Source texts of formatted documents

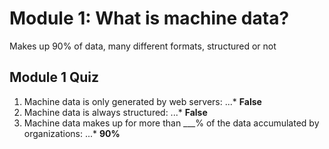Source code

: # Module 1: What is machine data?

Makes up 90% of data, many different formats, structured or not

## Module 1 Quiz
1. Machine data is only generated by web servers: 
...* **False**
2. Machine data is always structured: 
...* **False**
3. Machine data makes up for more than ___% of the data accumulated by organizations: 
...* **90%**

Exercise aim
Report each line above containing the string "data".

Your solution
: # Module 1: What is machine data?
Makes up 90% of data, many different formats, structured or not
1. Machine data is only generated by web servers: 
2. Machine data is always structured: 
3. Machine data makes up for more than ___% of the data accumulated by organizations: 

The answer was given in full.